For pioneering the area of topic modeling, which has had profound influence on machine learning foundations as well as industrial practice.

David Blei is a leader in the area of large data analysis through machine learning. One of his central contributions is the rigorous treatment of the area of topic modeling, wherein a large data set is mathematically decomposed into latent themes. His approach is based on hierarchical Bayesian models using hidden variables, together with efficient computational methods for estimating model parameters. This work has inspired the work of many others, resulting in new research programs, workshops, and graduate courses. Blei is especially well known for his leadership on the landmark paper (with Jordan and Ng) on Latent Dirichlet Allocation. This work has been cited thousands of times and is used in a range of applications including document summarization, indexing, genomics and image database analysis. It has had definitive impact in a number of web applications at companies ranging from startups to internet giants.

Press Release

An associate professor at Princeton University, David Blei has written extensively on topic modeling and his pursuit of new statistical tools for discovering and exploiting the hidden patterns that pervade modern, real-world data sets. He will join Columbia University in the fall of 2014 as a Professor of Statistics and Computer Science. He will also be a member of Columbia's Institute for Data Sciences and Engineering.
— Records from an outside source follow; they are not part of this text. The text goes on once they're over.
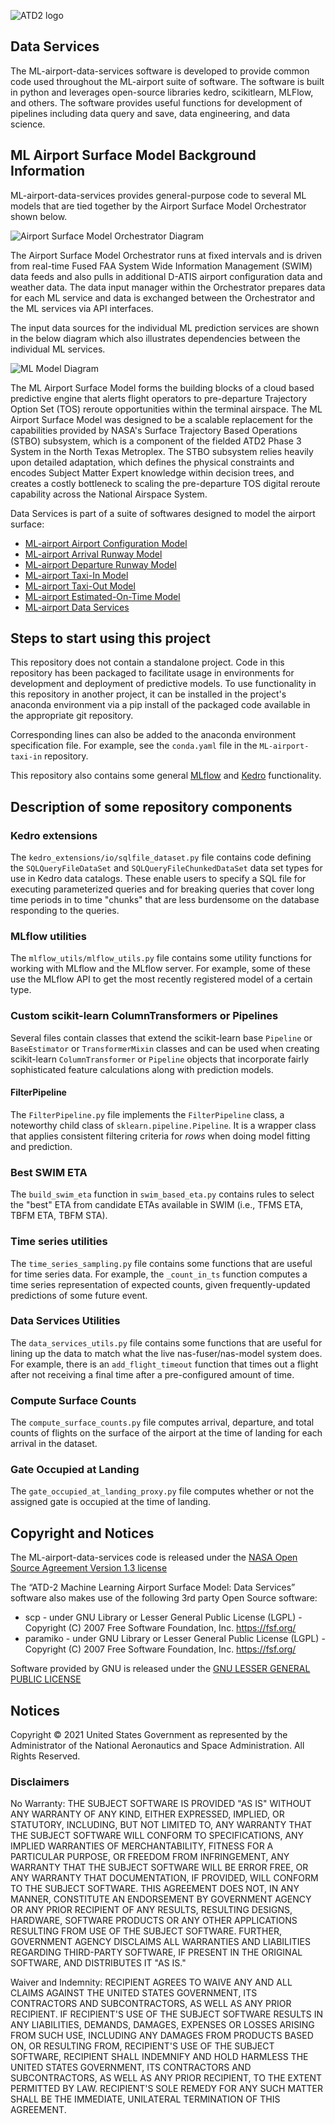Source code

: ![ATD2 logo](images/ATD2_logo_animation.gif)
## Data Services

The ML-airport-data-services software is developed to provide common code used throughout the ML-airport suite of software. The software is built in python and leverages open-source libraries kedro, scikitlearn, MLFlow, and others. The software provides useful functions for development of pipelines including data query and save, data engineering, and data science.

## ML Airport Surface Model Background Information

ML-airport-data-services provides general-purpose code to several ML models that are tied together by the Airport Surface Model Orchestrator shown below.

![Airport Surface Model Orchestrator Diagram](images/orchestrator.png) 

The Airport Surface Model Orchestrator runs at fixed intervals and is driven from real-time Fused FAA System Wide Information Management (SWIM) data feeds and also pulls in additional D-ATIS airport configuration data and weather data. The data input manager within the Orchestrator prepares data for each ML service and data is exchanged between the Orchestrator and the ML services via API interfaces.

The input data sources for the individual ML prediction services are shown in the below diagram which also illustrates dependencies between the individual ML services.

![ML Model Diagram](images/ml_models.png)

The ML Airport Surface Model forms the building blocks of a cloud based predictive engine that alerts flight operators to pre-departure Trajectory Option Set (TOS) reroute opportunities within the terminal airspace. The ML Airport Surface Model was designed to be a scalable replacement for the capabilities provided by NASA's Surface Trajectory Based Operations (STBO) subsystem, which is a component of the fielded ATD2 Phase 3 System in the North Texas Metroplex. The STBO subsystem relies heavily upon detailed adaptation, which defines the physical constraints and encodes Subject Matter Expert knowledge within decision trees, and creates a costly bottleneck to scaling the pre-departure TOS digital reroute capability across the National Airspace System.


Data Services is part of a suite of softwares designed to model the airport surface:
- [ML-airport Airport Configuration Model](https://github.com/nasa/ML-airport-configuration)
- [ML-airport Arrival Runway Model](https://github.com/nasa/ML-airport-arrival-runway)
- [ML-airport Departure Runway Model](https://github.com/nasa/ML-airport-departure-runway)
- [ML-airport Taxi-In Model](https://github.com/nasa/ML-airport-taxi-in)
- [ML-airport Taxi-Out Model](https://github.com/nasa/ML-airport-taxi-out)
- [ML-airport Estimated-On-Time Model](https://github.com/nasa/ML-airport-estimated-ON)
- [ML-airport Data Services](https://github.com/nasa/ML-airport-data-services)

## Steps to start using this project

This repository does not contain a standalone project.
Code in this repository has been packaged to facilitate usage in environments for development and deployment of predictive models.
To use functionality in this repository in another project, it can be installed in the project's anaconda environment via a pip install of the packaged code available in the appropriate git repository.

Corresponding lines can also be added to the anaconda environment specification file.
For example, see the `conda.yaml` file in the `ML-airport-taxi-in` repository.

This repository also contains some general [MLflow](https://mlflow.org/docs/latest/index.html) and [Kedro](https://kedro.readthedocs.io) functionality.

## Description of some repository components

### Kedro extensions

The `kedro_extensions/io/sqlfile_dataset.py` file contains code defining the `SQLQueryFileDataSet` and `SQLQueryFileChunkedDataSet` data set types for use in Kedro data catalogs.
These enable users to specify a SQL file for executing parameterized queries and for breaking queries that cover long time periods in to time "chunks" that are less burdensome on the database responding to the queries.

### MLflow utilities

The `mlflow_utils/mlflow_utils.py` file contains some utility functions for working with MLflow and the MLflow server.
For example, some of these use the MLflow API to get the most recently registered model of a certain type.

### Custom scikit-learn ColumnTransformers or Pipelines

Several files contain classes that extend the scikit-learn base `Pipeline` or `BaseEstimator` or `TransformerMixin` classes and can be used when creating scikit-learn `ColumnTransformer` or `Pipeline` objects that incorporate fairly sophisticated feature calculations along with prediction models.

#### FilterPipeline

The `FilterPipeline.py` file implements the `FilterPipeline` class, a noteworthy child class of `sklearn.pipeline.Pipeline`.
It is a wrapper class that applies consistent filtering criteria for *rows* when doing model fitting and prediction.

### Best SWIM ETA

The `build_swim_eta` function in `swim_based_eta.py` contains rules to select the "best" ETA from candidate ETAs available in SWIM (i.e., TFMS ETA, TBFM ETA, TBFM STA).

### Time series utilities

The `time_series_sampling.py` file contains some functions that are useful for time series data.
For example, the `_count_in_ts` function computes a time series representation of expected counts, given frequently-updated predictions of some future event.

### Data Services Utilities

The `data_services_utils.py` file contains some functions that are useful for lining up the data to match what the live nas-fuser/nas-model system does. For example, there is an `add_flight_timeout` function that times out a flight after not receiving a final time after a pre-configured amount of time.

### Compute Surface Counts

The `compute_surface_counts.py` file computes arrival, departure, and total counts of flights on the surface of the airport at the time of landing for each arrival in the dataset.

### Gate Occupied at Landing

The `gate_occupied_at_landing_proxy.py` file computes whether or not the assigned gate is occupied at the time of landing.


## Copyright and Notices

The ML-airport-data-services code is released under the [NASA Open Source Agreement Version 1.3 license](license.pdf)

The “ATD-2 Machine Learning Airport Surface Model: Data Services” software also makes use of the following 3rd party Open Source software:
- scp - under GNU Library or Lesser General Public License (LGPL) - Copyright (C) 2007 Free Software Foundation, Inc. <https://fsf.org/>
- paramiko - under GNU Library or Lesser General Public License (LGPL) - Copyright (C) 2007 Free Software Foundation, Inc. <https://fsf.org/>

Software provided by GNU is released under the [GNU LESSER GENERAL PUBLIC LICENSE](license_GNU.pdf)


## Notices

Copyright © 2021 United States Government as represented by the
Administrator of the National Aeronautics and Space Administration. All
Rights Reserved.

### Disclaimers

No Warranty: THE SUBJECT SOFTWARE IS PROVIDED "AS IS" WITHOUT ANY
WARRANTY OF ANY KIND, EITHER EXPRESSED, IMPLIED, OR STATUTORY,
INCLUDING, BUT NOT LIMITED TO, ANY WARRANTY THAT THE SUBJECT SOFTWARE
WILL CONFORM TO SPECIFICATIONS, ANY IMPLIED WARRANTIES OF
MERCHANTABILITY, FITNESS FOR A PARTICULAR PURPOSE, OR FREEDOM FROM
INFRINGEMENT, ANY WARRANTY THAT THE SUBJECT SOFTWARE WILL BE ERROR FREE,
OR ANY WARRANTY THAT DOCUMENTATION, IF PROVIDED, WILL CONFORM TO THE
SUBJECT SOFTWARE. THIS AGREEMENT DOES NOT, IN ANY MANNER, CONSTITUTE AN
ENDORSEMENT BY GOVERNMENT AGENCY OR ANY PRIOR RECIPIENT OF ANY RESULTS,
RESULTING DESIGNS, HARDWARE, SOFTWARE PRODUCTS OR ANY OTHER APPLICATIONS
RESULTING FROM USE OF THE SUBJECT SOFTWARE.  FURTHER, GOVERNMENT AGENCY
DISCLAIMS ALL WARRANTIES AND LIABILITIES REGARDING THIRD-PARTY SOFTWARE,
IF PRESENT IN THE ORIGINAL SOFTWARE, AND DISTRIBUTES IT "AS IS."

Waiver and Indemnity: RECIPIENT AGREES TO WAIVE ANY AND ALL CLAIMS
AGAINST THE UNITED STATES GOVERNMENT, ITS CONTRACTORS AND
SUBCONTRACTORS, AS WELL AS ANY PRIOR RECIPIENT.  IF RECIPIENT'S USE OF
THE SUBJECT SOFTWARE RESULTS IN ANY LIABILITIES, DEMANDS, DAMAGES,
EXPENSES OR LOSSES ARISING FROM SUCH USE, INCLUDING ANY DAMAGES FROM
PRODUCTS BASED ON, OR RESULTING FROM, RECIPIENT'S USE OF THE SUBJECT
SOFTWARE, RECIPIENT SHALL INDEMNIFY AND HOLD HARMLESS THE UNITED STATES
GOVERNMENT, ITS CONTRACTORS AND SUBCONTRACTORS, AS WELL AS ANY PRIOR
RECIPIENT, TO THE EXTENT PERMITTED BY LAW.  RECIPIENT'S SOLE REMEDY FOR
ANY SUCH MATTER SHALL BE THE IMMEDIATE, UNILATERAL TERMINATION OF THIS
AGREEMENT.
Blei is a recipient of an NSF CAREER Award, an Alfred P. Sloan Fellowship, and the NSF Presidential Early Career Award for Scientists and Engineers. His recognitions also include the Office of Naval Research Young Investigator Award and the New York Academy of Sciences Blavatnik Award for Young Scientists. Blei earned a B.Sc. degree in Computer Science and Mathematics from Brown University, and a Ph.D. degree in Computer Science from the University of California, Berkeley.